View from entrance adjacent to retail shop. Photo credit: Shadow Photography

Light Space Design used the two colours throughout the pavilion to indicate various areas within the activation and mark its different entrances and exits, working as wayfinding indicators.

“2017 was the growing phase,” said Noufaily. “We had already developed the lounge and already took on the collaboration with the Suede Guerrillas [young creatives from the Middle East] so we already knew most of the game plan. This year it was about re-appropriating and re-tooling,” he explained.

Dior Men’s brand activation by in-house team in collaboration with Kaws

Dior’s in-house design team collaborated with American artist and designer Kaws to create a series of dedicated pop-up stores around the world, launching Kim Jones’ – current creative director of Dior Men – debut collection. The Sole DXB activation was the finale of the series.
The three-storey concept store featured a steel scaffolding structure which was designed to be both open and flexible, branded with the artist’s reinterpreted Dior logo and bee.
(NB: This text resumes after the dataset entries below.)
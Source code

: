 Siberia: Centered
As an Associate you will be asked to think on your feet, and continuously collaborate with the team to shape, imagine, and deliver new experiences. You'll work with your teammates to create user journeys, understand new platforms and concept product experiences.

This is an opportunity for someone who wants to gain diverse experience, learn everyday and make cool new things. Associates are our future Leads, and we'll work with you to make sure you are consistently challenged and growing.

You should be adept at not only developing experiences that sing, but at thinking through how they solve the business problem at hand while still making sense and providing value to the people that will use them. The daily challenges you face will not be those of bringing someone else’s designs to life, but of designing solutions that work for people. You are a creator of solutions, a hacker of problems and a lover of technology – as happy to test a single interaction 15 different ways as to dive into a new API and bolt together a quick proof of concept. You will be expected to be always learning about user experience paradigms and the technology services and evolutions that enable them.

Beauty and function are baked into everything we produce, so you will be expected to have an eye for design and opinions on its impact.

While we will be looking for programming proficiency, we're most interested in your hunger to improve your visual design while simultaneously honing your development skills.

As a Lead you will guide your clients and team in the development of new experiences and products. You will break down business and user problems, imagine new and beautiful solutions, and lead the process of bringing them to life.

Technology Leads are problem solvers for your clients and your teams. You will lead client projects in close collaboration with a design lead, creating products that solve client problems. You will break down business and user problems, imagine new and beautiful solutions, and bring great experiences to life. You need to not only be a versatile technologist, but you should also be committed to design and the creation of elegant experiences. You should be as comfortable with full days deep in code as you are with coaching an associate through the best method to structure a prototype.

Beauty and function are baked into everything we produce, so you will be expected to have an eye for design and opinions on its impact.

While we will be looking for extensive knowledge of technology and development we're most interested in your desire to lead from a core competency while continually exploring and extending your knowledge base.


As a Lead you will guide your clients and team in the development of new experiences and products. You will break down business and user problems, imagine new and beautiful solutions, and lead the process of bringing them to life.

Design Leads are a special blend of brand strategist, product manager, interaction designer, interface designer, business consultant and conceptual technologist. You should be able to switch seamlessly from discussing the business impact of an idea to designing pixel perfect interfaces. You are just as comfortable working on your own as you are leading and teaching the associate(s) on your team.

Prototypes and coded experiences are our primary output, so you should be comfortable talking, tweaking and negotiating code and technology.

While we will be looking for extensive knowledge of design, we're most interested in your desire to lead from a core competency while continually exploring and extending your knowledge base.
The in-house team used the bee to create a series of structuring elements for the rest of the structure, using the outlines of the bee’s wings for the hangings and lighting elements, and its antennas in the upstairs terrace level, which also features a terrace and a bar.


“A very important thing for us at Dior Men is that now we are in a much more playful story, using still the more classic Dior colours like grey and black juxtaposed with the more playful elements of the bee like its wings and antennas,” said a spokesperson from the brand’s in-house design team.


The pavilion’s sense of openness and interaction between indoor and outdoor spaces is a direct translation of the Dior Oblique collection, inspired by the vintage shapes of the Dior signature lines created in the 1970s by then-creative director, John Galliano.

Sole DXB took place in Dubai Design District, from 6-8 December 2018.